Толпой выскочили из кустов, засвистели, заухали, бросились ловить: трое на одну. Подружки верные, девки грудастые, отбились кулаками, коленками, разбежались в темноте без оглядки, а она сомлела с испуга, завалилась на землю, забилась, закричала дурным голосом под жадными, торопливыми лапами. Сволокли ее в овраг, изодрали платье, оголили, натешились по очереди, сгинули по шакальи, кто куда.
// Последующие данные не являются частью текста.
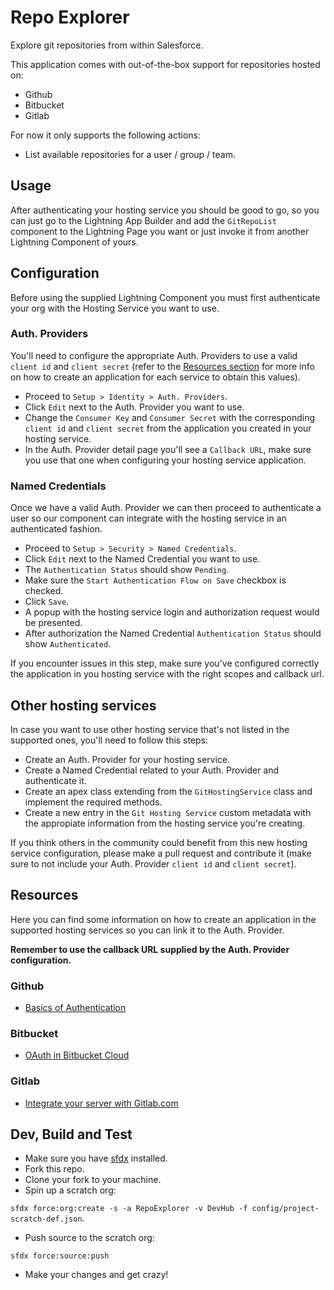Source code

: # Repo Explorer

Explore git repositories from within Salesforce.

This application comes with out-of-the-box support for repositories hosted on:

* Github
* Bitbucket
* Gitlab

For now it only supports the following actions:

* List available repositories for a user / group / team. 

## Usage

After authenticating your hosting service you should be good to go, so you can just go to the Lightning App Builder and add the `GitRepoList` component to the Lightning Page you want or just invoke it from another Lightning Component of yours.


## Configuration

Before using the supplied Lightning Component you must first authenticate your org with the Hosting Service you want to use.


### Auth. Providers

You'll need to configure the appropriate Auth. Providers to use a valid `client id` and `client secret` (refer to the [Resources section](#resources) for more info on how to create an application for each service to obtain this values).

* Proceed to `Setup > Identity > Auth. Providers`.
* Click `Edit` next to the Auth. Provider you want to use.
* Change the `Consumer Key` and `Consumer Secret` with the corresponding `client id` and `client secret` from the application you created in your hosting service.
* In the Auth. Provider detail page you'll see a `Callback URL`, make sure you use that one when configuring your hosting service application.


### Named Credentials

Once we have a valid Auth. Provider we can then proceed to authenticate a user so our component can integrate with the hosting service in an authenticated fashion.

* Proceed to `Setup > Security > Named Credentials`.
* Click `Edit` next to the Named Credential you want to use.
* The `Authentication Status` should show `Pending`.
* Make sure the `Start Authentication Flow on Save` checkbox is checked.
* Click `Save`.
* A popup with the hosting service login and authorization request would be presented.
* After authorization the Named Credential `Authentication Status` should show `Authenticated`.

If you encounter issues in this step, make sure you've configured correctly the application in you hosting service with the right scopes and callback url.


## Other hosting services

In case you want to use other hosting service that's not listed in the supported ones, you'll need to follow this steps:

* Create an Auth. Provider for your hosting service.
* Create a Named Credential related to your Auth. Provider and authenticate it.
* Create an apex class extending from the `GitHostingService` class and implement the required methods.
* Create a new entry in the `Git Hosting Service` custom metadata with the appropiate information from the hosting service you're creating.

If you think others in the community could benefit from this new hosting service configuration, please make a pull request and contribute it (make sure to not include your Auth. Provider `client id` and `client secret`).

## Resources

Here you can find some information on how to create an application in the supported hosting services so you can link it to the Auth. Provider.

**Remember to use the callback URL supplied by the Auth. Provider configuration.**

### Github
* [Basics of Authentication](https://developer.github.com/v3/guides/basics-of-authentication/#registering-your-app)

### Bitbucket
* [OAuth in Bitbucket Cloud](https://confluence.atlassian.com/bitbucket/oauth-on-bitbucket-cloud-238027431.html#OAuthonBitbucketCloud-Createaconsumer)

### Gitlab
* [Integrate your server with Gitlab.com](https://docs.gitlab.com/ee/integration/gitlab.html)

## Dev, Build and Test

* Make sure you have [sfdx](https://developer.salesforce.com/tools/sfdxcli) installed.
* Fork this repo.
* Clone your fork to your machine.
* Spin up a scratch org:

`sfdx force:org:create -s -a RepoExplorer -v DevHub -f config/project-scratch-def.json`.

* Push source to the scratch org:

`sfdx force:source:push`

* Make your changes and get crazy!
Аня Никодимова, совсем еще девчонка, – нецелованная, необласканная, никем до того не тронутая, – очнулась в темноте битая, ломаная, расплюснутая на мелком гравии. Ползла на четвереньках вверх по оврагу, соскальзывала на сыпучем песке, кубарем катилась вниз, обдираясь до крови о корни деревьев, снова ползла, цеплялась ногтями, по звериному. А потом шла до дома на подламывающихся ногах, оступаясь, падая, отлеживаясь на мокрой траве: косматая, оборванная, с голым животом, с мертвыми, провалившимися глазами и набок перекошенным ртом.

Под утро она вошла в избу, повалилась на лавку, перепугав своих до смерти, и пролежала так месяц. Приходила мать, плакала, гладила по голове, шептала ласково – она не отвечала. Прибегали подружки, в ужасе замолкали у дверей – она не глядела. Приходил бригадир, требовал, чтобы в больницу шла за справкой, – она не шевелилась.

Лежала и лежала, и молчала, глядела в близкий потолок невидящими глазами. Ставили еду – ела. Забывали – не просила. Ночами кричала спросонья жутким захлебывающимся голосом и замолкала сразу, будто затыкали рот тяжелой потной ладонью. Ночами билась спросонья на жесткой лавке и распластывалась обессиленная, под нестерпимой тяжестью. Ночами ползла наверх по нескончаемому оврагу и бесконечно долго летела вниз, до удара, до жуткого пробуждения. Ночами повторялись ужасы, ночами, жаркими, призрачными ночами, когда по деревне разливались соловьями гармошки, и ее подружки отчаянно крутили любовь, будто торопились поспеть в эти короткие ночки, в свои короткие денечки. Ночами. Июньскими ночами...

А через месяц она вышла из дома, прошла по битой тропке на ферму, молча взялась за работу. Хмурая, неулыбчивая, несговорчивая. Поболтала о ней деревня, почесала языки, пооглядывала с интересом, не растет ли живот, а там привалили новые новости, иные пересуды, и забыли про нее потихоньку, перестали поминать.